> _Work to be completed_:
Without the pictures, copy all the entries below exactly.

(Rendered images with source text)

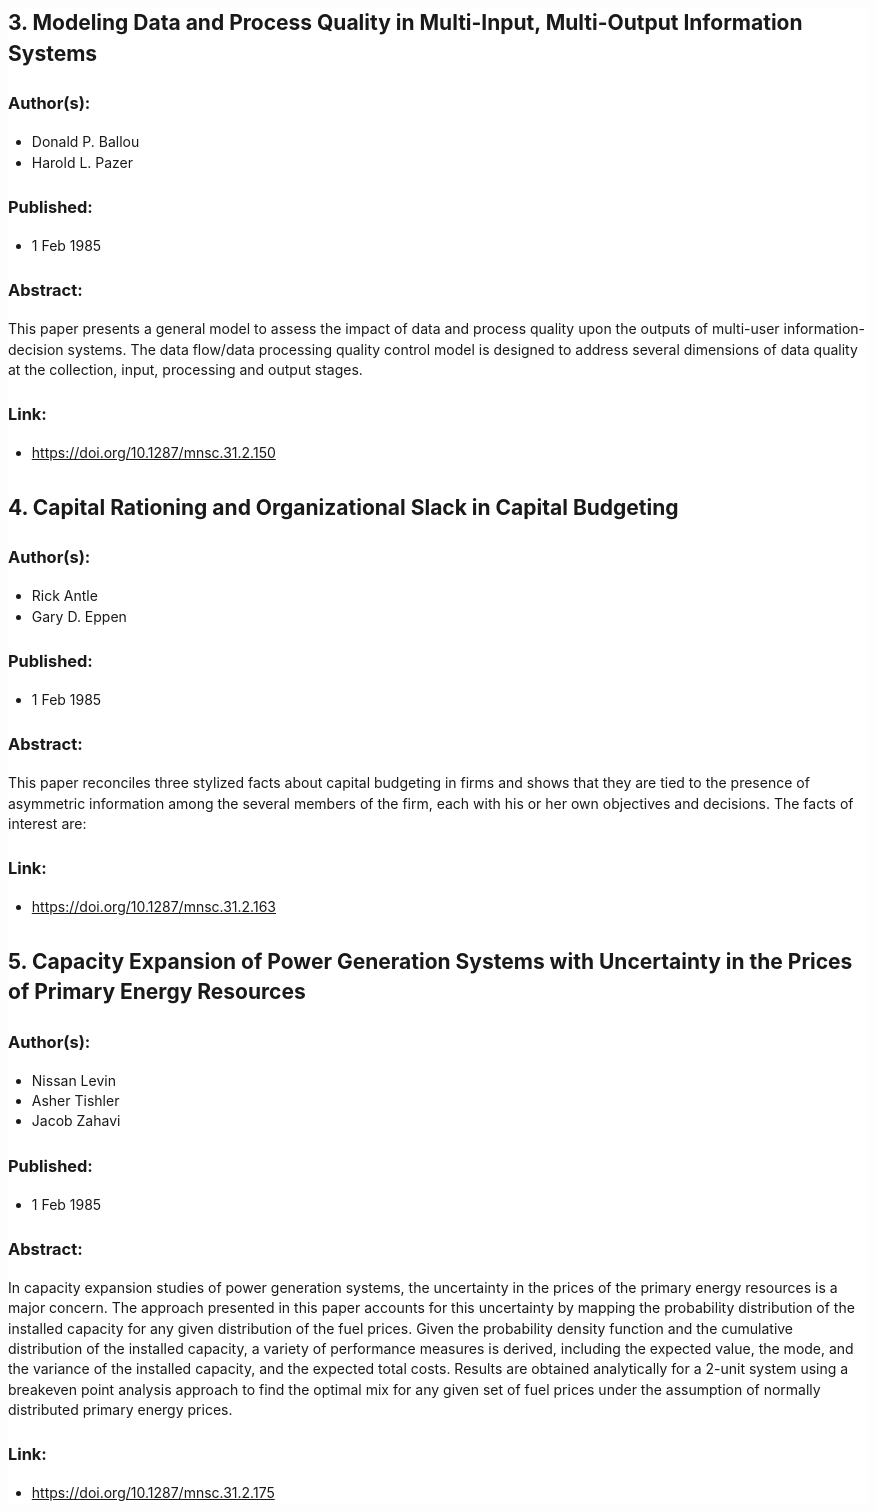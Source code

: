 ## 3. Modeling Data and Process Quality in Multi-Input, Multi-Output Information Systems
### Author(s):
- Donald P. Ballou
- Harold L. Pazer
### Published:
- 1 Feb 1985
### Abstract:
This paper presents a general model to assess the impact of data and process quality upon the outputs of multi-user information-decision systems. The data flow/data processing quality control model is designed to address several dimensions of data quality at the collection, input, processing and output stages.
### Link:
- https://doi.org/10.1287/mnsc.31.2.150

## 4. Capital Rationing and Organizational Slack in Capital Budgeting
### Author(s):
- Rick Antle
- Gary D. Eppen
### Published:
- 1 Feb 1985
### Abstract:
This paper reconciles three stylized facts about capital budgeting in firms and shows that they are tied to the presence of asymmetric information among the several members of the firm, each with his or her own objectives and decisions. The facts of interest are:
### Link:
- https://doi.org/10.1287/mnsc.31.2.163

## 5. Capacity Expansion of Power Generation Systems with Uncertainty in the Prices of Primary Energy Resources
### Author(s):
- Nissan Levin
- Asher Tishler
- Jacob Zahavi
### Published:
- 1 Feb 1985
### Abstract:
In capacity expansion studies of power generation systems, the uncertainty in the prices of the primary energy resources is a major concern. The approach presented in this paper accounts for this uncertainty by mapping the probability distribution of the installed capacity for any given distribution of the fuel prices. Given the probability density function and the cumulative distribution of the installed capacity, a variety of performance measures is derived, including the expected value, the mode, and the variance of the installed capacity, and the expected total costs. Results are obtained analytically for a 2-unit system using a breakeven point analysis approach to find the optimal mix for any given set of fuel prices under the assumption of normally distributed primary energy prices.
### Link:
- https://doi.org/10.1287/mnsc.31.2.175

> _Solution_:
Source code

: ## 3. Modeling Data and Process Quality in Multi-Input, Multi-Output Information Systems
### Author(s):
- Donald P. Ballou
- Harold L. Pazer
### Published:
- 1 Feb 1985
### Abstract:
This paper presents a general model to assess the impact of data and process quality upon the outputs of multi-user information-decision systems. The data flow/data processing quality control model is designed to address several dimensions of data quality at the collection, input, processing and output stages.
### Link:
- https://doi.org/10.1287/mnsc.31.2.150

## 4. Capital Rationing and Organizational Slack in Capital Budgeting
### Author(s):
- Rick Antle
- Gary D. Eppen
### Published:
- 1 Feb 1985
### Abstract:
This paper reconciles three stylized facts about capital budgeting in firms and shows that they are tied to the presence of asymmetric information among the several members of the firm, each with his or her own objectives and decisions. The facts of interest are:
### Link:
- https://doi.org/10.1287/mnsc.31.2.163

## 5. Capacity Expansion of Power Generation Systems with Uncertainty in the Prices of Primary Energy Resources
### Author(s):
- Nissan Levin
- Asher Tishler
- Jacob Zahavi
### Published:
- 1 Feb 1985
### Abstract:
In capacity expansion studies of power generation systems, the uncertainty in the prices of the primary energy resources is a major concern. The approach presented in this paper accounts for this uncertainty by mapping the probability distribution of the installed capacity for any given distribution of the fuel prices. Given the probability density function and the cumulative distribution of the installed capacity, a variety of performance measures is derived, including the expected value, the mode, and the variance of the installed capacity, and the expected total costs. Results are obtained analytically for a 2-unit system using a breakeven point analysis approach to find the optimal mix for any given set of fuel prices under the assumption of normally distributed primary energy prices.
### Link:
- https://doi.org/10.1287/mnsc.31.2.175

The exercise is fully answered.